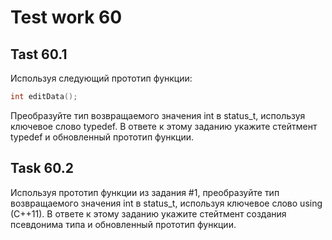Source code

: # Test work 60

## Tast 60.1
Используя следующий прототип функции:
```c++
int editData();
```

Преобразуйте тип возвращаемого значения int в status_t, используя ключевое слово typedef. В ответе к этому заданию укажите стейтмент typedef и обновленный прототип функции.

## Task 60.2
Используя прототип функции из задания #1, преобразуйте тип возвращаемого значения int в status_t, используя ключевое слово using (C++11). В ответе к этому заданию укажите стейтмент создания псевдонима типа и обновленный прототип функции.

------------------------------

**WHAT NEEDS TO BE DONE**
Only the span from the line with "typedef и обновленный прототип функции." through the final line of the records goes in the output, each line unchanged.

**SOLUTION TO THIS TASK**
Преобразуйте тип возвращаемого значения int в status_t, используя ключевое слово typedef. В ответе к этому заданию укажите стейтмент typedef и обновленный прототип функции.

## Task 60.2
Используя прототип функции из задания #1, преобразуйте тип возвращаемого значения int в status_t, используя ключевое слово using (C++11). В ответе к этому заданию укажите стейтмент создания псевдонима типа и обновленный прототип функции.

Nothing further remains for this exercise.